There is good news to report: a risk assessment of the Dragonpipe (Mariner East 2 pipeline) is finally on its way.
You probably already know that no thorough quantitative study of the risks associated with the Dragonpipe has been done. It is rumored that Sunoco has done one internally, but if so the public has never seen it. Such a study would reveal the size of the threat to life and health from a pipeline leak, and would help local emergency teams and hospitals plan their response to such an incident.
There have been several attempts to get a risk assessment done, but they have run into obstacles of one kind or another. The effort by State Senator Andy Dinniman to encourage a citizens’ group to undertake a risk assessment got stalled for a while, and Delaware County Council’s move to commission one experienced a false start and was recently restarted, with an unclear timeline.
Now, it looks as though it will finally happen. Last week, the citizens’ group Del-Chesco United for Pipeline Safety (DCU) signed a contract for a risk assessment covering Delaware and Chester counties, and it will be done by late summer. However, some of the funds for the study have yet to be raised.
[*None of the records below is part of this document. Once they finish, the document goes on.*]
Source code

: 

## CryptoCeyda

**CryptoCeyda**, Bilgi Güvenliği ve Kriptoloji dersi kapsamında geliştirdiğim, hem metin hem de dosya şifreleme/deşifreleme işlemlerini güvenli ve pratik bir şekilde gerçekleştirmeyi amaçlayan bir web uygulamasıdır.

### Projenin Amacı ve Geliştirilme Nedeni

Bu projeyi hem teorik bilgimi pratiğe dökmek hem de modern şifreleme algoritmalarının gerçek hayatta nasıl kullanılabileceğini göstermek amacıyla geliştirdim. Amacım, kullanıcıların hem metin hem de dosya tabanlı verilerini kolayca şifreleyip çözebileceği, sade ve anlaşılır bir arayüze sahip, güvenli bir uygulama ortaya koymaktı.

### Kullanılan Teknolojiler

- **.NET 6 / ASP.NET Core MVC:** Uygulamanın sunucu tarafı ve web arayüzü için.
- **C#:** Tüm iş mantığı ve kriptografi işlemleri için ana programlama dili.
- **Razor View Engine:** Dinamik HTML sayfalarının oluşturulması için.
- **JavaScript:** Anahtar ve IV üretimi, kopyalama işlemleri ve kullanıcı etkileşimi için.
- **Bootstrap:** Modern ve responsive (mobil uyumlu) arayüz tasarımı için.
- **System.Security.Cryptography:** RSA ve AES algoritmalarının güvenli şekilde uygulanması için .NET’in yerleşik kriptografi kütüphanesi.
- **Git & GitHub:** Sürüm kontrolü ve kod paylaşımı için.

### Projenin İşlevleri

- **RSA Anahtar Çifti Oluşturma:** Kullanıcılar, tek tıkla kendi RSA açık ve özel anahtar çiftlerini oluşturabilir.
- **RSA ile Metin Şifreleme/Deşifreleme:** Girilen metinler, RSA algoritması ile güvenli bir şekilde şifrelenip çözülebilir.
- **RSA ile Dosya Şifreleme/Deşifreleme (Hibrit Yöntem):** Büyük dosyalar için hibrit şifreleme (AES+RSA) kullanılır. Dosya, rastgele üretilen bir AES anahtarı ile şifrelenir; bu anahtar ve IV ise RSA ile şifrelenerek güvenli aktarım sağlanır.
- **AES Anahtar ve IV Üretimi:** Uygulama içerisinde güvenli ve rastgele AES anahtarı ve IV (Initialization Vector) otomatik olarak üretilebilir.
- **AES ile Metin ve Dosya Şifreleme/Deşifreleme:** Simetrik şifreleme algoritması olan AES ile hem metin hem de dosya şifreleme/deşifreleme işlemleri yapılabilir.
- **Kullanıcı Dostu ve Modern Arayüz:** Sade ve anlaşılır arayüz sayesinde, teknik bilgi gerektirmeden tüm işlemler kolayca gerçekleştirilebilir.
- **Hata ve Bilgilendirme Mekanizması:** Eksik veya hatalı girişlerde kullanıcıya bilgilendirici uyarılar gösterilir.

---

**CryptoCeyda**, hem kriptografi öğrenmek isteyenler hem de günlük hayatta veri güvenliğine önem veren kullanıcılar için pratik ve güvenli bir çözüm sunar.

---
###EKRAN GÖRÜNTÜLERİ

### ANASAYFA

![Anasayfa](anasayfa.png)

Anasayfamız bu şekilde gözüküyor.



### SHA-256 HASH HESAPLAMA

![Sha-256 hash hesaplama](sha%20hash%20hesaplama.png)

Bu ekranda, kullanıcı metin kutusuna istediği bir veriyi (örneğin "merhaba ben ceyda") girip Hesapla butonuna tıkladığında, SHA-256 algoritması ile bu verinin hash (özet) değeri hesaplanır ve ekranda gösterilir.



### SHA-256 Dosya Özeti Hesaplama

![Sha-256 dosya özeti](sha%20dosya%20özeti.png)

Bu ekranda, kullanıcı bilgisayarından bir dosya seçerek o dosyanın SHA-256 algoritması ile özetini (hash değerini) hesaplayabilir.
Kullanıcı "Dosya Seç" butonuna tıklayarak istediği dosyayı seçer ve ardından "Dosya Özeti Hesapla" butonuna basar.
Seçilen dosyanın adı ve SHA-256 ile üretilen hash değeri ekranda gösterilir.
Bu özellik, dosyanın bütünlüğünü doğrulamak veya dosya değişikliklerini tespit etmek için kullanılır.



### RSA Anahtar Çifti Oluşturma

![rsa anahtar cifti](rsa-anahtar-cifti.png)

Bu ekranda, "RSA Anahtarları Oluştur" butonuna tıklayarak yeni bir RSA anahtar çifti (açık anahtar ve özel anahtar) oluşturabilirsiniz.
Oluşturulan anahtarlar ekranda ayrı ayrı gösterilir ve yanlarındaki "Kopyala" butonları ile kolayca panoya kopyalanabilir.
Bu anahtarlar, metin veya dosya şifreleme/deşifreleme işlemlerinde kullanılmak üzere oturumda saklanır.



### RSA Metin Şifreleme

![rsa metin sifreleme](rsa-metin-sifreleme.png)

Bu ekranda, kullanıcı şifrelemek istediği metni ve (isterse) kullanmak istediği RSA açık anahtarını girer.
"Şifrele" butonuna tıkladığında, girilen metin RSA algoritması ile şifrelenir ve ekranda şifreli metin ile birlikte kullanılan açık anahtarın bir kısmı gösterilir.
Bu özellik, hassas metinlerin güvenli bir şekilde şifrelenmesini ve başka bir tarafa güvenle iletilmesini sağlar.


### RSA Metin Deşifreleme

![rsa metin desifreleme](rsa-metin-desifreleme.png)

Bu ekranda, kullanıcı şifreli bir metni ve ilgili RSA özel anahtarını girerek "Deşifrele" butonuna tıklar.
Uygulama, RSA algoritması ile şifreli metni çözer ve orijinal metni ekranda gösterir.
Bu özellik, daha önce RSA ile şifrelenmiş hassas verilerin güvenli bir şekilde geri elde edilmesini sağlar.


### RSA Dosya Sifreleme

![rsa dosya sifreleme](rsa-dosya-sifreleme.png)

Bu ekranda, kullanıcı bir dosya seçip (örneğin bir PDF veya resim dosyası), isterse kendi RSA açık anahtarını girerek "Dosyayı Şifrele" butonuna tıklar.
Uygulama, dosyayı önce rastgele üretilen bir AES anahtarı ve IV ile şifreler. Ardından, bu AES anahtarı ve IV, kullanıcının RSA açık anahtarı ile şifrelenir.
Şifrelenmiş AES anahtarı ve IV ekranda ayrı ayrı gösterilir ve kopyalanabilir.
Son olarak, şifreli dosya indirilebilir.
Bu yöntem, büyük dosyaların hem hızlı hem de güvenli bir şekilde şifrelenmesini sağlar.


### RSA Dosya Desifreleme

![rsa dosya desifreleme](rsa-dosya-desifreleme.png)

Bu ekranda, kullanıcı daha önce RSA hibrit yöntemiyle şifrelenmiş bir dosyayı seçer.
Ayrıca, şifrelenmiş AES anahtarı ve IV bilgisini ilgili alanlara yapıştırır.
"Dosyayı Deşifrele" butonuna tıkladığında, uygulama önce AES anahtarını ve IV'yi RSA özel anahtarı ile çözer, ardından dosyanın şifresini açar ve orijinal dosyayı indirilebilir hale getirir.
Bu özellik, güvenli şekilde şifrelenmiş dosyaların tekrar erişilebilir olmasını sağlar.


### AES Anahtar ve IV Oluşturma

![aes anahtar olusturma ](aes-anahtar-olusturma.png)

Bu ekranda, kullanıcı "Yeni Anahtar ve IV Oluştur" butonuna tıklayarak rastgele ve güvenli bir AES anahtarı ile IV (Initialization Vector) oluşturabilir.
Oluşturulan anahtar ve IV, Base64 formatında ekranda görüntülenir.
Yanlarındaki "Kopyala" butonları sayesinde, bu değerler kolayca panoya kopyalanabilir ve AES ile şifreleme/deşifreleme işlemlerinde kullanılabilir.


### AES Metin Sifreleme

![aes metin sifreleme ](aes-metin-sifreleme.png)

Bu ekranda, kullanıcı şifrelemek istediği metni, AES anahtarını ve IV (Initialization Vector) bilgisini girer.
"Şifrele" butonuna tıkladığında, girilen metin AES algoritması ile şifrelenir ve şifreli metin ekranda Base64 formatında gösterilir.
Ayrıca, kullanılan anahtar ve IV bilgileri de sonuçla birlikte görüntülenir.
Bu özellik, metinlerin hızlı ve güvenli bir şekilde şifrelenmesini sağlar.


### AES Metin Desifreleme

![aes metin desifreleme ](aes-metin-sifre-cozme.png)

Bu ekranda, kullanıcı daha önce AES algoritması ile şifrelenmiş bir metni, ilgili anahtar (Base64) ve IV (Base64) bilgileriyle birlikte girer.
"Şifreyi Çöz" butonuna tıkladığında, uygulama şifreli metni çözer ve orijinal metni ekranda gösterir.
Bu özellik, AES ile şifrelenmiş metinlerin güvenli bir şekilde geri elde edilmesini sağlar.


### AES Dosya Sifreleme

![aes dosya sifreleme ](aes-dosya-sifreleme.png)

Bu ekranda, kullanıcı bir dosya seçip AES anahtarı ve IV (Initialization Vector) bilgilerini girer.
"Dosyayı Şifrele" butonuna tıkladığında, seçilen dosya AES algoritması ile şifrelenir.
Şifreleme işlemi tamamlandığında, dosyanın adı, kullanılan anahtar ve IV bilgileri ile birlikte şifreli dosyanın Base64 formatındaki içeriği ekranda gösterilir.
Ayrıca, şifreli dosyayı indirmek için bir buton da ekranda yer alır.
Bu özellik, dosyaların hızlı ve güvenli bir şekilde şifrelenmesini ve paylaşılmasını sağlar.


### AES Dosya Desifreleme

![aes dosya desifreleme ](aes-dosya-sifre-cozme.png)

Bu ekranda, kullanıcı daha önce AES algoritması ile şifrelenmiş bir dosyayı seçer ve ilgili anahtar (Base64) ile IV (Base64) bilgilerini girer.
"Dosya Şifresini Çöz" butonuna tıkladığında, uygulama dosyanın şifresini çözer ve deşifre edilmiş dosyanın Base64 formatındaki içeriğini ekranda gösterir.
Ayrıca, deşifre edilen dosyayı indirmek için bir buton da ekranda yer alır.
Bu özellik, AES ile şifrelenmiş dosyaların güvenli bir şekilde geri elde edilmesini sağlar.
It will cost almost $50,000. About half of that amount has been raised by an online GoFundMe effort that received over 300 contributions; now the other half must be found.
East Goshen steps up. An important milestone in that fundraising effort occurred last night (July 3). The board of supervisors of East Goshen Township voted unanimously to contribute $5,000 to the DCU risk assessment. East Goshen is the first municipality to step forward with funds, but there are others along the pipeline route that are likely to help out as well. These municipalities have been waiting for a contract with a vendor, and now that one has been signed, DCU will be approaching them for help. It is critical that the municipalities provide support—the small donors that helped with the GoFundMe were generous, but small donors alone will not be enough to get this study done.
DCU has also negotiated an option to purchase the software package used by the vendor to produce the consequences part of its analysis. With that software, various inputs can be changed, so that risks can be analyzed for any pipeline. If sufficient funds are raised, DCU anticipates exercising this option, which DCU can then use to understand the risk— both from the Dragonpipe and any other existing or future pipeline project—to homes, schools, businesses, churches, libraries, and other places of assembly that might be affected.